Sorry, I'm delayed with my work.


----------



## Tezzaluna

Sorry, I'm behind on my work.

Tezza


----------



## Chamone5

Estoy de acuerdo =)
Sorry, I'm behind on my work.


----------



## smetanac

Ir de culo...

'Going like a headless chicken' is what they say here in the UK to express the 'ir de culo' feeling... E.g.  'I feel exhausted today, I've been running as a headless chicken all day long at work.'


----------



## capitas

Just to clarify.
In my tierra:
He ido de culo todo el´día. I've been overwhelmed rushing all day without any rest.
Como el culo: badly, poorly. El examen me ha salido como el culo: My exam turned out badly/poorly


----------



## sound shift

capitas said:


> In my tierra:
> He ido de culo todo el´día. I've been overwhelmed rushing all day without any rest.

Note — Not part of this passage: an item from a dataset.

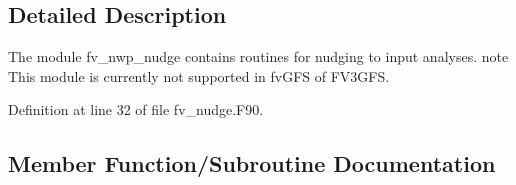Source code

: \subsection{Detailed Description}
The module fv\-\_\-nwp\-\_\-nudge contains routines for nudging to input analyses. note This module is currently not supported in fv\-G\-F\-S of F\-V3\-G\-F\-S. 

Definition at line 32 of file fv\-\_\-nudge.\-F90.



\subsection{Member Function/\-Subroutine Documentation}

En mi tierra: "I've been hard at it all day", "I've been on the go all day", "My feet haven't touched the ground today".


----------



## kotosquito

Yeah, but "culo" is "culo"--it's colloquial, _and_ crude.  

It's not commonly said, but you _could_ say "I'm up to my ass/bum in work" to mean that you are really busy; this is a simple substitution into the phrase, "I'm up to my eyeballs" with a cruder noun, the practice of which is quite common.  The inclusion of a crude word implies intensity, it's an intensifier.  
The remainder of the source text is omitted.